Dedicámos algum tempo, é certo, a tentar responder à pergunta que um livro recomendado pelo formador levanta logo no título: Afinal quem são ‘eles’?, de BJ Gallagher e Steve Ventura. Numa extraordinária parábola, esta história de transformação leva-nos a pontos de viragem: da reação à criação, da passividade à responsabilização. À capacidade de encontrar escolhas em tudo. À prática do pensamento divergente. É a NÓS, pois, que acabámos por perceber que pode/deve sempre ser trazida a responsabilidade. Porque, afinal, NÓS podemos sempre fazer um bocadinho mais… do que eles. Lembrava-nos Norton de Matos: «Quando insistimos muito no ‘eles’, estamos a delegar neles o nosso poder.
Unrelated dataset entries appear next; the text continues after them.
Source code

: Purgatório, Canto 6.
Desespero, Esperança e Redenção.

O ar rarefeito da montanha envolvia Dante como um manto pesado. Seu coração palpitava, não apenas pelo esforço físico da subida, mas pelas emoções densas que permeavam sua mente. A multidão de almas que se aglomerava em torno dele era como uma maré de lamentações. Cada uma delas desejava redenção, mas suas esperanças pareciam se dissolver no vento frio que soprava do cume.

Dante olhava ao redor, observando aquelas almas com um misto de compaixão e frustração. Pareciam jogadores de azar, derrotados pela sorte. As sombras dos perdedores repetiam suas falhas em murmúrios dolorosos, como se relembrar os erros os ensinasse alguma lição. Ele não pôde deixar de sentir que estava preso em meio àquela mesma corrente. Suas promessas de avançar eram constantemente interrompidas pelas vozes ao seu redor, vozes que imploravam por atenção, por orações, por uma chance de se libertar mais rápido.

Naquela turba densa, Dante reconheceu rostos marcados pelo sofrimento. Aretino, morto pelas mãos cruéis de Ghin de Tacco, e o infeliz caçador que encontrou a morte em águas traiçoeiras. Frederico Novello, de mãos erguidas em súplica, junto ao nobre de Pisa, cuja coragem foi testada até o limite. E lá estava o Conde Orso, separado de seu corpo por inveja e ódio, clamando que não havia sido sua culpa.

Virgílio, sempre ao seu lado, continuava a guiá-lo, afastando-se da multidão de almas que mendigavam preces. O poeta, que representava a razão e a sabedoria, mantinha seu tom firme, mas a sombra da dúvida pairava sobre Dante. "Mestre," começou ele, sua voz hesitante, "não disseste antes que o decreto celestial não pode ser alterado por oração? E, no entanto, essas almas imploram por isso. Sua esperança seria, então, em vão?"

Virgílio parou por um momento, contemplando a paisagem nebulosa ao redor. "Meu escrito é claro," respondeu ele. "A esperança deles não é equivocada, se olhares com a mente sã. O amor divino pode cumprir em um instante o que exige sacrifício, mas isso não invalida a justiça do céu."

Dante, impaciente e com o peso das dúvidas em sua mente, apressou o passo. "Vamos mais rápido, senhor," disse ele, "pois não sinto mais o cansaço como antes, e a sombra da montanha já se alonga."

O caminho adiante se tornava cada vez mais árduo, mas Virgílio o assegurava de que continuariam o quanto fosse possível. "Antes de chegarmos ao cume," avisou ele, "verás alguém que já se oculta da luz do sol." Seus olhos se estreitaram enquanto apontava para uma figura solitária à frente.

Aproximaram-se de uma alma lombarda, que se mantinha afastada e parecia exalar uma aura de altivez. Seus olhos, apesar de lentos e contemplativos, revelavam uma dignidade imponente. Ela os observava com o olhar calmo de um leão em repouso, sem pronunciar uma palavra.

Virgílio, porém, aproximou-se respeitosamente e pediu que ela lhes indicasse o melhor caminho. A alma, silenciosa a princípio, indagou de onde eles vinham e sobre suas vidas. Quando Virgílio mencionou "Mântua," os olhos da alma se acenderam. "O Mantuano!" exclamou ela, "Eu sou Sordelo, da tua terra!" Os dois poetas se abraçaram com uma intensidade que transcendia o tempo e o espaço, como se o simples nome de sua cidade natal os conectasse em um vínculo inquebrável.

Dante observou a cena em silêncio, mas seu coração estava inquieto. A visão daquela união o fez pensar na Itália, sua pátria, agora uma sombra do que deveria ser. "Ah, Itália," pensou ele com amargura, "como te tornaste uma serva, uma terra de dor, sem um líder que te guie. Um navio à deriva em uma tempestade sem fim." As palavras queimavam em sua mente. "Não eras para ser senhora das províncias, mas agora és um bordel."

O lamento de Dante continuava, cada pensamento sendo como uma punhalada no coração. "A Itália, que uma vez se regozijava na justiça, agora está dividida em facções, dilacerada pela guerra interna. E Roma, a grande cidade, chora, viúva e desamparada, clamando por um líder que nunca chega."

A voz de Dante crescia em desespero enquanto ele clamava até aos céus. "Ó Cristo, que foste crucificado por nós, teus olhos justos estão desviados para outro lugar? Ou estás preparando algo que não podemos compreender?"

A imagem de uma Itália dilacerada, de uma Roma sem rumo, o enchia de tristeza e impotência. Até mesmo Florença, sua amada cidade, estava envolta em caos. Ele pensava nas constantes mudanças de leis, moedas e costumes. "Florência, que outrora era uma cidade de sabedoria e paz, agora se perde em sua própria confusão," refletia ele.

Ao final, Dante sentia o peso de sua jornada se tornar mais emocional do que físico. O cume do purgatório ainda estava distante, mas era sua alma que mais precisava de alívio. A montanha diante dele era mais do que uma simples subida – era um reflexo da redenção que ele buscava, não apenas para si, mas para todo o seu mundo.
Estamos a desresponsabilizar-nos».

A sustentabilidade é, com efeito, um tema de médio/longo prazo e, como tal, deve ser encarado como um compromisso e uma preocupação intergeracionais. Não é um tema que me diga apenas respeito a mim. Vem do legado que os meus antepassados me deixaram e deve constar da herança que deixarei aos meus filhos. Certo? Por isso, na qualidade de indivíduos responsáveis e conscientes, devemos apetrechar-nos de aptidões e ferramentas para a prática de uma cidadania ativa.

Também no meio empresarial, o qual é antes de mais constituído e caracterizado pelo valor das pessoas, a sustentabilidade deve ser considerada sob uma perspetiva transversal, estrutural e temporalmente. Para responder à pergunta qual a pegada ou o impacto ambiental de cada empresa? surgem, pois, três pilares fundamentais sem os quais a resposta nunca virá completa: ambiental, económico e social. São estas as três dimensões, de resto, que devem estar integradas de forma agregada no relatório e contas de qualquer organização. O Papa Francisco, na sua encíclica alusiva à causa ecológica, Sobre o cuidado da casa comum, reforça e repropõe, precisamente, esta visão, realçando que «uma verdadeira abordagem ecológica» obriga a uma «abordagem social», decalcando alguns dos princípios dos primórdios do cristianismo.

Quando saltamos as visões isoladas do indivíduo e das organizações e olhamos para a sociedade no seu todo, pois, surge afinal de contas a dicotomia eu/NÓS. Se, ao nível do eu podemos distinguir a individualidade (atitude, não conformismo, ego domesticado) do individualismo (egocentrismo, narcisismo); ao nível do NÓS surge a questão inevitável de como passar do eu para o NÓS. Nas palavras de Norton de Matos, esta transição consiste num dos «grandes desafios civilizacionais».

Todo os dias nos deparamos com múltiplos tipos de estruturas: piramidais, matriciais, em rede, pirâmides invertidas. Ora, esta enorme diversidade de estruturas aumenta a complexificação e a exigência da nossa responsabilidade como agentes de mudança. Essa responsabilidade é tanto mais necessária quanto constatamos que vivemos numa sociedade caracterizada pelo descartável, o desperdício, o consumo. E acrescentaria: o efémero, o superficial, o inusitado. Daí outro desafio que se põe, este ao nível do desenvolvimento de competências: o de integrar vários tipos de inteligência – QI (quociente de inteligência), QE (quociente emocional), QS (quociente social) e QE (quociente ecológico). Precisaremos cada vez mais de todas elas…

Que papel podemos ter, então, nas organizações? E, para irmos ainda mais longe: que envolvimento podemos/devemos ter na comunidade? Norton de Matos terminava o belíssimo workshop com uma resposta trazida de um conto budista: «a solução está nas nossas mãos». Se começarmos pelo nosso bairro, um dia acabaremos por influenciar o mundo. Esse mundo de hoje que, de tão global, mais se parece com um condomínio.

Gandhi explicaria assim: «Temos de ser a mudança que desejamos ver no mundo». Assim seja.